Siempre vuelvo a un punto parecido, con una mayor carga y con un poco menos de vida.
Pero continuo volviendo, como una paloma amaestrada.
Esta vez me apetecía expresar mi frustración ante mis esfuerzos por encontrar a alguien
que pueda volver a comprenderme, a respetarme y a ser de cuando en cuando mi muleta.
El miedo que desarrollo con cada intento fallido, cada rechazo y cada aparente opción frustrada...
Es una de las pocas cosas en la vida que me producen motivación,
me da siempre ese empujoncito con el que recupero el entusiasmo por vivir.
A decir verdad no solo es "la conquista romántica" la que me transmite esa fuerza.
Conocer gente en general me provoca esas emociones.
Pero quizás la que mas me preocupa es esa idea tremendista de verme tan solo tanto tiempo.
El mundo a mi alrededor mas que motivarme me reprime, deprime y entristece,
al ver que casi soy una caricatura de lo contrario a lo que la gente hace, quiere y consigue.
Encuentros sexuales naturalmente fortuitos, flechazos, romances, flirteos por doquier.
Demostraciones de aprecio, acercamientos sensuales, miradas lascivas...
Y yo aquí, usando aplicaciones de ligoteo,
que me asquean y me provocan mas problemas que soluciones,
pese a que lo veo mas factible que encontrar a alguien a quien le pueda gustar en la puta realidad.

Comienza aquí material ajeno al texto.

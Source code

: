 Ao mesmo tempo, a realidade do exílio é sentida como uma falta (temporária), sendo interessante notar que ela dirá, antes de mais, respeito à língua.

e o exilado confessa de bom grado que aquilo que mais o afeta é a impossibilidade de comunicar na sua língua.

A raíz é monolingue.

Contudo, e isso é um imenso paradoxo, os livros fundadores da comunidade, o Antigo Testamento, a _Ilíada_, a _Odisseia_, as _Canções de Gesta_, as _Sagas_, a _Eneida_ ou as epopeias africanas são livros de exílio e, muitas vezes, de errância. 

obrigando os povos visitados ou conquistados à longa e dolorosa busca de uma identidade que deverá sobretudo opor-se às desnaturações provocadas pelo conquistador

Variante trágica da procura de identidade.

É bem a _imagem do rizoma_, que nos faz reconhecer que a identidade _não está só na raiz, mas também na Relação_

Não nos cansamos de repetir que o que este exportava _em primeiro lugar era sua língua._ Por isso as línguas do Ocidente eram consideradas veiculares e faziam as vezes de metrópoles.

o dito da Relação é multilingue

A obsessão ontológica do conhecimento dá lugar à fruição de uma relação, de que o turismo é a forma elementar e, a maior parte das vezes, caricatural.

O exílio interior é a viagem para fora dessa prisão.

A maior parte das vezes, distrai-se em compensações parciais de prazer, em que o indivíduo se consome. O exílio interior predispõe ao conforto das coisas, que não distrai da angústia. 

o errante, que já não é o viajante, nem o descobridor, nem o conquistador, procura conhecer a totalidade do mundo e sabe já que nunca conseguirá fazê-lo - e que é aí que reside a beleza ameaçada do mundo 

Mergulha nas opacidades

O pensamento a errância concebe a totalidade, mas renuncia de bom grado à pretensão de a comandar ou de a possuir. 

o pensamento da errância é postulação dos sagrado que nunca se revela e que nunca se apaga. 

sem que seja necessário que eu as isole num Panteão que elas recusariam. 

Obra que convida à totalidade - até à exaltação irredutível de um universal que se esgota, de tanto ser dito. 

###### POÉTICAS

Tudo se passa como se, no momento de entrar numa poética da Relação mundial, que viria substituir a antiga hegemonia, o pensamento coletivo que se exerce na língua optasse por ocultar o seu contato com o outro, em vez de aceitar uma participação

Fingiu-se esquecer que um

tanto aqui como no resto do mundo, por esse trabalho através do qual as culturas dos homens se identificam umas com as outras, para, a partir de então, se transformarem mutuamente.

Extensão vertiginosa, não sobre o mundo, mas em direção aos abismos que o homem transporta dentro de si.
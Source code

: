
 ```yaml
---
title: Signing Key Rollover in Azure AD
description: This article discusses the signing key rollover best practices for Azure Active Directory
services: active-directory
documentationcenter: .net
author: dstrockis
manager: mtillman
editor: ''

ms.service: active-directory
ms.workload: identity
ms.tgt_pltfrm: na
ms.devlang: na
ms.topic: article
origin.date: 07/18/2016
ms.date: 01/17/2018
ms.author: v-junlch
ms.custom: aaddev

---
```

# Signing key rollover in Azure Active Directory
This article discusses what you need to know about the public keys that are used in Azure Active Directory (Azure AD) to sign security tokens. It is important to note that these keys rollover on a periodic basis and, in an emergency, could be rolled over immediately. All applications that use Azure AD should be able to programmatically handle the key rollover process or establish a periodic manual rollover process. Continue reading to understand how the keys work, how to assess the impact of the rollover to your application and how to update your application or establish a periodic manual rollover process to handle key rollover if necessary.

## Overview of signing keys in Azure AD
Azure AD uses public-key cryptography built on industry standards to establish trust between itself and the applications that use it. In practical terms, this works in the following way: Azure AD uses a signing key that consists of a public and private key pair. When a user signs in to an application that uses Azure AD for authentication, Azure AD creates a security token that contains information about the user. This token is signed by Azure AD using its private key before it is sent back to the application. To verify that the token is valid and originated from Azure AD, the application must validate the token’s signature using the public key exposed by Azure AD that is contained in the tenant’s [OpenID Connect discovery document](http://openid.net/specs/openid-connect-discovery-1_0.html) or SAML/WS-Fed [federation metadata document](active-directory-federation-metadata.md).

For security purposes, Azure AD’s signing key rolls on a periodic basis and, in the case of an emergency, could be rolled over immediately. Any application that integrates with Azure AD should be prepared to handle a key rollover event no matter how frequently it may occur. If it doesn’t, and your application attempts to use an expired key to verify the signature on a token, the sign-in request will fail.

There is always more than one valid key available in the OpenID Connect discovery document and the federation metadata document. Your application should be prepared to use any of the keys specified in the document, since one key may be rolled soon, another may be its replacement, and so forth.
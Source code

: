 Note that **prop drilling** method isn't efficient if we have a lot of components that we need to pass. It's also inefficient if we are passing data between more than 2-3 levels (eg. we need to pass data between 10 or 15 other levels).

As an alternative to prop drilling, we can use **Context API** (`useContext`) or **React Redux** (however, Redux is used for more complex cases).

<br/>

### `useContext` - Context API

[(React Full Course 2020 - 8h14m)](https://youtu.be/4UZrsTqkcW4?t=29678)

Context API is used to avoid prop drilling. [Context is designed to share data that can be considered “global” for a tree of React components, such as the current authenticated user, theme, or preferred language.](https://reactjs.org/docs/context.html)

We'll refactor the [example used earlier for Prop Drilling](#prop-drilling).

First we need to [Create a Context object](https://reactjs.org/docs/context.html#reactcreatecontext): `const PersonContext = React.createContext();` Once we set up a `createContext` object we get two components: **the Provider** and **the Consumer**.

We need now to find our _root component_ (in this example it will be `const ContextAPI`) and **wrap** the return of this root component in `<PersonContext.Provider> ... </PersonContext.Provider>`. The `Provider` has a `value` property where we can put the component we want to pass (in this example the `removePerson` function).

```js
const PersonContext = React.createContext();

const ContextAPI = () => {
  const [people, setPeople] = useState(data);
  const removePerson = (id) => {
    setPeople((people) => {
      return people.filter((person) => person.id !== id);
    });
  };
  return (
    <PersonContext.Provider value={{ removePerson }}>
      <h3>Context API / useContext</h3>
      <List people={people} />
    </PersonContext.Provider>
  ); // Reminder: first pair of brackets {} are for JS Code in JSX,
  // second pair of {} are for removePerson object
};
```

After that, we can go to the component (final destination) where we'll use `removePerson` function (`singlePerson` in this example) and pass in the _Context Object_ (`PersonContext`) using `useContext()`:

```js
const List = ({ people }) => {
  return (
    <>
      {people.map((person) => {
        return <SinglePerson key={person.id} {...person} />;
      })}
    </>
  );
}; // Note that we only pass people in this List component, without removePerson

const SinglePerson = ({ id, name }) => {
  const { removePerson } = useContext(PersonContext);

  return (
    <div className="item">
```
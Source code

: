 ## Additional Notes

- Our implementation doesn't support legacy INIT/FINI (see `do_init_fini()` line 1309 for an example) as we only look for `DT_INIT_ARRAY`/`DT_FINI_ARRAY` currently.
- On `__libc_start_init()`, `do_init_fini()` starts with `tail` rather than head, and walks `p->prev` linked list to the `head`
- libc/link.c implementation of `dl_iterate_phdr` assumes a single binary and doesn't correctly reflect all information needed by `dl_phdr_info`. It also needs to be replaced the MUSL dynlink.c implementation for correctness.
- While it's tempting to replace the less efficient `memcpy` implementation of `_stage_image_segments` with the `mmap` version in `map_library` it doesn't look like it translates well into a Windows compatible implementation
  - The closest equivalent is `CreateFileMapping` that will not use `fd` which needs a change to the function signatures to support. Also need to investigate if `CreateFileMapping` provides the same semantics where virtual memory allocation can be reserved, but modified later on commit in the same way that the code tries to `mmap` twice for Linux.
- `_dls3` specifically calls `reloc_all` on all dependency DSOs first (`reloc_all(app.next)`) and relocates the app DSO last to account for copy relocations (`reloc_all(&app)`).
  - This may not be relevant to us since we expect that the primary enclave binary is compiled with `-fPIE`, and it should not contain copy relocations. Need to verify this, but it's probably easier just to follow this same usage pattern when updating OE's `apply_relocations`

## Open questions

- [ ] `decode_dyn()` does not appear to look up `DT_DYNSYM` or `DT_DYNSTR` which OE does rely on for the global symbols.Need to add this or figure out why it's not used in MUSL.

Creo que no pido tanto y nunca exijo.
Ofrezco una primera oportunidad, para ofrecer todo lo que tengo como siguiente paso,
creo incluso que tengo un puñadito de cosas valorables, que estoy siempre dispuesto a compartir,
por que soy así, sin mas.
Deje atrás todas esas mascaras de tipo serio, de chico interesante, de tío chungo.
Esos muros de introspección, de desconfianza y de desinterés...
Pero eso nunca me ayudó, la cosa no cambio a mejor,
quizás si para mi ser, pero no para mi persona...
Que yo recuerde, jamas una mujer me ha llamado o escrito para ofrecerme un plan a solas,
quitando alguna colega para bajar al parque y descontando a la pareja mas larga que tuve.
Y si lo ha hecho, cosa que por otro lado es posible, jamas ha llegado a cometer tal acto,
me refiero a que si existió el ofrecimiento,
en algún momento por cualquier motivo finalmente no hubo plan.
Algo que si puedo poner de seguro es que nunca una mujer me ha invitado a "subir a su casa",
en el contexto adecuado. Ya fuera: conocida, desconocida o incluso de confianza.
Si que he dormido un par de veces en casa de una mujer con la que tuve un lio un tiempo,
pero dormí en su cama únicamente la primera noche, en la que no nos acostamos.
La siguiente vez que pase la noche allí dormí en el sofá.
Mi experiencia con el sexo opuesto, dada mi dudosa heterosexualidad,
es amplia y extensa, pero a mi parecer, vergonzosamente triste.
He elegido muy bien siempre mis parejas sexuales,
no por exigente si no mas bien por mi sensibilidad,
que siempre, siempre, siempre acaba herida, por H o por B.
Así que al final se quedaron en 3 y ni aun con esas he salido bien parado en ninguna ocasión.
Me gustaría pensar que es por mi actitud, mis errores o sencillamente por que soy un ser horrible y tan desagradable que es difícil hasta mirarme, seria sencillo y me resignaría sin mas.
Pero no, he probado a cambiar cosas, a actuar como hace el resto, a intentar llevar a cabo estrategias ajenas, una y otra vez a ser yo y a actuar tal y como me dictaba mi ser y curiosamente, el resultado ha sido siempre parecido, con la correspondiente conclusión de que el problema esencialmente: Soy yo?
Y ante tal conclusión, a la que llego en muchas mas ocasiones de las que me gustaria,
me limito a continuar mi miserable existencia,
alimentando mi miedo y mis inseguridades,
esperando impaciente el momento de cumplir mi sino y morir retorcido y solo.
O hasta que se acabe mi paciencia y decida gritar: BASTA!